*AIM OF THE TASK*: Search the records for the string "itemize", and show each line where it appears.

*RECORD SET*:
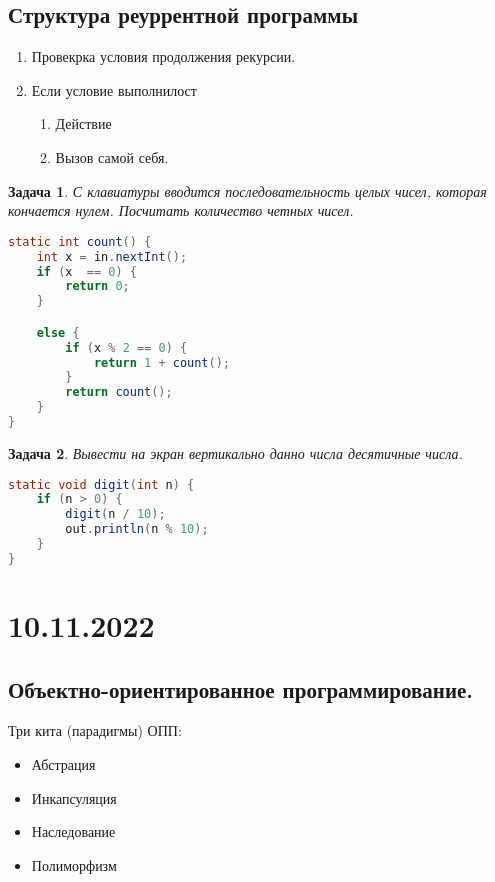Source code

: \documentclass{scrartcl}
\newtheorem{task}{Задача}
\begin{document}
\subsection{Структура реуррентной программы}
\begin{enumerate}
    \item Провекрка условия продолжения рекурсии.
    \item  Если условие выполнилост
        \begin{enumerate}
            \item Действие
            \item Вызов самой себя.
        \end{enumerate}
\end{enumerate}
\begin{task}
    С клавиатуры вводится последовательность целых чисел, которая кончается нулем.
    Посчитать количество четных чисел.
\end{task}
\begin{lstlisting}[language=Java] 
static int count() {
    int x = in.nextInt();
    if (x  == 0) {
        return 0;
    }

    else {
        if (x % 2 == 0) {
            return 1 + count();
        }
        return count();
    }
}
\end{lstlisting} 
\begin{task}
    Вывести на экран вертикально данно числа десятичные числа.
\end{task}
\begin{lstlisting}[language=Java] 
static void digit(int n) {
    if (n > 0) {
        digit(n / 10);
        out.println(n % 10);
    }
}
\end{lstlisting} 
\section{10.11.2022}
\subsection{Объектно-ориентированное программирование.}
Три кита (парадигмы) ОПП:
\begin{itemize}
    \item Абстрация
    \item Инкапсуляция
    \item Наследование
    \item Полиморфизм
\end{itemize}
\end{document}

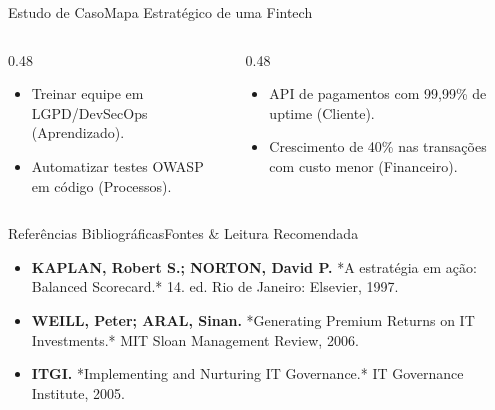 \begin{senaiframe}{Estudo de Caso}{Mapa Estratégico de uma Fintech}
  \begin{columns}[t]
    \begin{column}{0.48\textwidth}
      \begin{tcolorbox}[senaibluecard, title={Iniciativas Mapeadas}]
        \begin{itemize}
          \item Treinar equipe em LGPD/DevSecOps (Aprendizado).
          \item Automatizar testes OWASP em código (Processos).
        \end{itemize}
      \end{tcolorbox}
    \end{column}
    \begin{column}{0.48\textwidth}
      \begin{tcolorbox}[senaigreencard, title={Resultados Alcançados}]
        \begin{itemize}
          \item API de pagamentos com 99,99\% de uptime (Cliente).
          \item Crescimento de 40\% nas transações com custo menor (Financeiro).
        \end{itemize}
      \end{tcolorbox}
    \end{column}
  \end{columns}
\end{senaiframe}

\begin{senaiframe}{Referências Bibliográficas}{Fontes \& Leitura Recomendada}
  \vspace{0.5cm}
  \begin{tcolorbox}[senaicard, title={Obras de Referência}]
    \begin{itemize}
      \item \textbf{KAPLAN, Robert S.; NORTON, David P.} *A estratégia em ação: Balanced Scorecard.* 14. ed. Rio de Janeiro: Elsevier, 1997.
      \item \textbf{WEILL, Peter; ARAL, Sinan.} *Generating Premium Returns on IT Investments.* MIT Sloan Management Review, 2006.
      \item \textbf{ITGI.} *Implementing and Nurturing IT Governance.* IT Governance Institute, 2005.
    \end{itemize}
  \end{tcolorbox}
\end{senaiframe}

*RESPONSE*:
\begin{itemize}
\end{itemize}
        \begin{itemize}
        \end{itemize}
        \begin{itemize}
        \end{itemize}
    \begin{itemize}
    \end{itemize}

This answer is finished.